What is expected ::
Report every line of the entries that contains the word "propto".

Input data ::
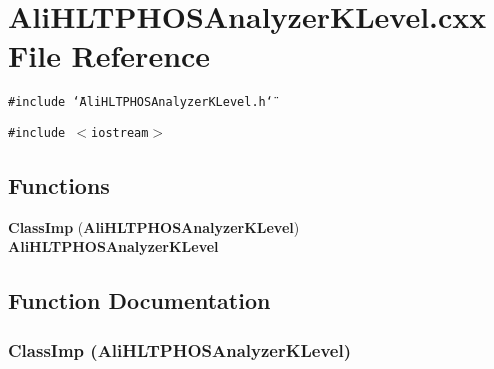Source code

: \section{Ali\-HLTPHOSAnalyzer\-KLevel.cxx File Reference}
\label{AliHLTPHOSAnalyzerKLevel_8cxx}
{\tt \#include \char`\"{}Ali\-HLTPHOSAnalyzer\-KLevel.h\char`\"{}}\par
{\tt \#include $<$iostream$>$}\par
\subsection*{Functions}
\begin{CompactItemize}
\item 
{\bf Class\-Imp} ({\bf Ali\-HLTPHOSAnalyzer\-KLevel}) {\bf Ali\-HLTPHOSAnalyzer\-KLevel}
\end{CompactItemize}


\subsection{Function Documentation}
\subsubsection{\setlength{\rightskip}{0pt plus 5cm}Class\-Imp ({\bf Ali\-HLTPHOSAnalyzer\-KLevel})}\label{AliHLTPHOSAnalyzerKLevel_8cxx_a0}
...
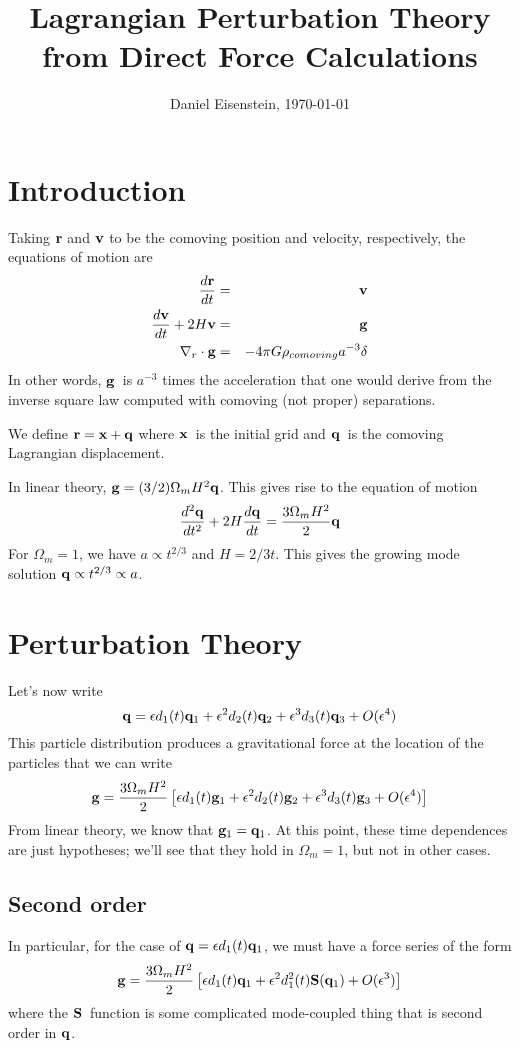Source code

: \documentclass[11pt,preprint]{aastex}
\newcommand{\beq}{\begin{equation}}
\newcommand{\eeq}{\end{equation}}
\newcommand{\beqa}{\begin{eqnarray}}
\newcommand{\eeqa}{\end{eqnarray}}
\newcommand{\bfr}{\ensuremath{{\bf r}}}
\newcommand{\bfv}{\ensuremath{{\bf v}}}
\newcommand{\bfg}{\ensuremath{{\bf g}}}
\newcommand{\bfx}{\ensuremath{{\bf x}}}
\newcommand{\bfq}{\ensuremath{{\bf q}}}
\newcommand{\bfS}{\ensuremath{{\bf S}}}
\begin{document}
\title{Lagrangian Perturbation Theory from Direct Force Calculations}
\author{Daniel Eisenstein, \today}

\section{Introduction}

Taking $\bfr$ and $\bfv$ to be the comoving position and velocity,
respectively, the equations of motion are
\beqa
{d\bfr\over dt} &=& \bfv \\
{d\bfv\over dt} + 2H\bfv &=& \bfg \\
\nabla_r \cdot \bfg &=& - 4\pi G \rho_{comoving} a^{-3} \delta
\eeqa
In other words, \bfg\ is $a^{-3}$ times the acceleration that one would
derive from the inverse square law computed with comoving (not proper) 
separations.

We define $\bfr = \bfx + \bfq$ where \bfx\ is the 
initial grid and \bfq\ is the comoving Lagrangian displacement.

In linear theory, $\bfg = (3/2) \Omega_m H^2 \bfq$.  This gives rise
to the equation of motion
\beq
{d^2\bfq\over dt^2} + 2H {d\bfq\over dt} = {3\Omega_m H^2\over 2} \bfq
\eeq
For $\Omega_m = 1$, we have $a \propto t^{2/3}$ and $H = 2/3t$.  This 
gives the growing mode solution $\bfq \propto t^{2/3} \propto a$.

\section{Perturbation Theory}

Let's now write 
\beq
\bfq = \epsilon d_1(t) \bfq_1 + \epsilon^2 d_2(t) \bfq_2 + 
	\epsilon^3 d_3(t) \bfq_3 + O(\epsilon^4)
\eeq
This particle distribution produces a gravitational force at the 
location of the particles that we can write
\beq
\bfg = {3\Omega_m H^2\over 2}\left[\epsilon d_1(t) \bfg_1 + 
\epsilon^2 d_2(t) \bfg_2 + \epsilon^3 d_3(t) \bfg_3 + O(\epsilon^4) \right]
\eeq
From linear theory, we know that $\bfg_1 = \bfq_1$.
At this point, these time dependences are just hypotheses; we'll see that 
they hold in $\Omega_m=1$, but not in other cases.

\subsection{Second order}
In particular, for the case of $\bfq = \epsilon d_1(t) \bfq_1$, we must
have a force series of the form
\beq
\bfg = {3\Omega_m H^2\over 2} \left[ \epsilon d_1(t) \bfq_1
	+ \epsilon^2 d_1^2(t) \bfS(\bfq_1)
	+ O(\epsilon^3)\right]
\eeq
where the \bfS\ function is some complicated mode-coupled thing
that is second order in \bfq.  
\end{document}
...
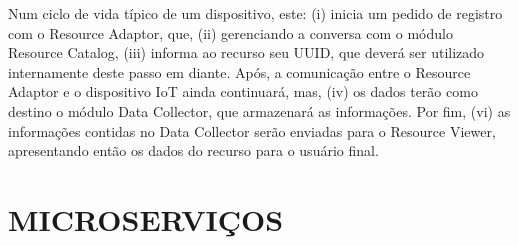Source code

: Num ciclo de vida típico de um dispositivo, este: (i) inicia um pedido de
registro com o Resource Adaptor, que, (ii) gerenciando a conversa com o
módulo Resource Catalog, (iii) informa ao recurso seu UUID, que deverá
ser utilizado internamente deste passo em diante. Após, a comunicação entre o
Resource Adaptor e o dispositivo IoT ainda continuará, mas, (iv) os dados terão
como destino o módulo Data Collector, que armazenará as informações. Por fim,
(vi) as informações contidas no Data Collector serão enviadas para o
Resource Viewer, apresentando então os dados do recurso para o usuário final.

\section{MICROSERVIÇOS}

Exercise solution ::
For $\Omega_m = 1$, we have $a \propto t^{2/3}$ and $H = 2/3t$.  This 
gives the growing mode solution $\bfq \propto t^{2/3} \propto a$.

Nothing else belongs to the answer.